YOUR OBJECTIVE. I'd like every record written out again, exactly as it is.

PROVIDED MATERIAL.

::::::::

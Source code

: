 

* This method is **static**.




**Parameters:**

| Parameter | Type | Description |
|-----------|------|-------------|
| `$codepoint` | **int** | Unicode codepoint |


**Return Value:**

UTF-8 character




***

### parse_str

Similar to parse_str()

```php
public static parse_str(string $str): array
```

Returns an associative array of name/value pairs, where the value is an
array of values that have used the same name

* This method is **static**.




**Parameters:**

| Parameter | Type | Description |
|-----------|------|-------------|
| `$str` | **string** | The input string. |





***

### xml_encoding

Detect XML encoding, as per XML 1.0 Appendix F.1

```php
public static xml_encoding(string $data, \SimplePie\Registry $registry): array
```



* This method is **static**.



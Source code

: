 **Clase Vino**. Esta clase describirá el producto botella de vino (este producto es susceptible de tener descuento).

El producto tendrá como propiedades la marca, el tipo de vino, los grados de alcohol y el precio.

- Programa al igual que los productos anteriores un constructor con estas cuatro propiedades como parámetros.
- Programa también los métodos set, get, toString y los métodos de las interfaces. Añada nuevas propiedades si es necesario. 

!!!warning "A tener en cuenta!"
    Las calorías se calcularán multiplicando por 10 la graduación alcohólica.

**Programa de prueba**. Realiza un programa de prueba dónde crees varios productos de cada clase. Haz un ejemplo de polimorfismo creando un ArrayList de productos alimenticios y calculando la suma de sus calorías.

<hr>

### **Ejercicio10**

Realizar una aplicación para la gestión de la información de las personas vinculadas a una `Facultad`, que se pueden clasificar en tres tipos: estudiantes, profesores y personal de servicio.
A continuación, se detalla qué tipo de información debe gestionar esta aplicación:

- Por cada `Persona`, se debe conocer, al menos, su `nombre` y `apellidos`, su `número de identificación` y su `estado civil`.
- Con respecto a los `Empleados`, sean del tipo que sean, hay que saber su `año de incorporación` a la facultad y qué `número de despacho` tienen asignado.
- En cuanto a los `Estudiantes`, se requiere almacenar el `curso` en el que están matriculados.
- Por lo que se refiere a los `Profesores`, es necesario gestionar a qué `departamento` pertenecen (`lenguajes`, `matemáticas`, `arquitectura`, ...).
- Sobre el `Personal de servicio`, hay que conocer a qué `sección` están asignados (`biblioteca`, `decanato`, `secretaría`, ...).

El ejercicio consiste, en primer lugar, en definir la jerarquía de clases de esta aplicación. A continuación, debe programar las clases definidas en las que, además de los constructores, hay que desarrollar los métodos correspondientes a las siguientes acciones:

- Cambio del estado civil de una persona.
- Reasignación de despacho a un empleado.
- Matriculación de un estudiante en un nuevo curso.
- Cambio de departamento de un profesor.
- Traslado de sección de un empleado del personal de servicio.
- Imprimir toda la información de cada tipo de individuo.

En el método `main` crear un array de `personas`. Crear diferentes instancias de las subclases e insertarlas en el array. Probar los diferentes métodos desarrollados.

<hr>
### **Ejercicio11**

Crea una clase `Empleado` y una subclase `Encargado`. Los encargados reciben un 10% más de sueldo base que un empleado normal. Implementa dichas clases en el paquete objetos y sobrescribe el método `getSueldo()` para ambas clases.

::::::::

RESULT OF THIS TASK.
Source code

: 

* This method is **static**.




**Parameters:**

| Parameter | Type | Description |
|-----------|------|-------------|
| `$codepoint` | **int** | Unicode codepoint |


**Return Value:**

UTF-8 character




***

### parse_str

Similar to parse_str()

```php
public static parse_str(string $str): array
```

Returns an associative array of name/value pairs, where the value is an
array of values that have used the same name

* This method is **static**.




**Parameters:**

| Parameter | Type | Description |
|-----------|------|-------------|
| `$str` | **string** | The input string. |





***

### xml_encoding

Detect XML encoding, as per XML 1.0 Appendix F.1

```php
public static xml_encoding(string $data, \SimplePie\Registry $registry): array
```



* This method is **static**.



Source code

: **Clase Vino**. Esta clase describirá el producto botella de vino (este producto es susceptible de tener descuento).

El producto tendrá como propiedades la marca, el tipo de vino, los grados de alcohol y el precio.

- Programa al igual que los productos anteriores un constructor con estas cuatro propiedades como parámetros.
- Programa también los métodos set, get, toString y los métodos de las interfaces. Añada nuevas propiedades si es necesario. 

!!!warning "A tener en cuenta!"
    Las calorías se calcularán multiplicando por 10 la graduación alcohólica.

**Programa de prueba**. Realiza un programa de prueba dónde crees varios productos de cada clase. Haz un ejemplo de polimorfismo creando un ArrayList de productos alimenticios y calculando la suma de sus calorías.

<hr>

### **Ejercicio10**

Realizar una aplicación para la gestión de la información de las personas vinculadas a una `Facultad`, que se pueden clasificar en tres tipos: estudiantes, profesores y personal de servicio.
A continuación, se detalla qué tipo de información debe gestionar esta aplicación:

- Por cada `Persona`, se debe conocer, al menos, su `nombre` y `apellidos`, su `número de identificación` y su `estado civil`.
- Con respecto a los `Empleados`, sean del tipo que sean, hay que saber su `año de incorporación` a la facultad y qué `número de despacho` tienen asignado.
- En cuanto a los `Estudiantes`, se requiere almacenar el `curso` en el que están matriculados.
- Por lo que se refiere a los `Profesores`, es necesario gestionar a qué `departamento` pertenecen (`lenguajes`, `matemáticas`, `arquitectura`, ...).
- Sobre el `Personal de servicio`, hay que conocer a qué `sección` están asignados (`biblioteca`, `decanato`, `secretaría`, ...).

El ejercicio consiste, en primer lugar, en definir la jerarquía de clases de esta aplicación. A continuación, debe programar las clases definidas en las que, además de los constructores, hay que desarrollar los métodos correspondientes a las siguientes acciones:

- Cambio del estado civil de una persona.
- Reasignación de despacho a un empleado.
- Matriculación de un estudiante en un nuevo curso.
- Cambio de departamento de un profesor.
- Traslado de sección de un empleado del personal de servicio.
- Imprimir toda la información de cada tipo de individuo.

En el método `main` crear un array de `personas`. Crear diferentes instancias de las subclases e insertarlas en el array. Probar los diferentes métodos desarrollados.

<hr>
### **Ejercicio11**

Crea una clase `Empleado` y una subclase `Encargado`. Los encargados reciben un 10% más de sueldo base que un empleado normal. Implementa dichas clases en el paquete objetos y sobrescribe el método `getSueldo()` para ambas clases.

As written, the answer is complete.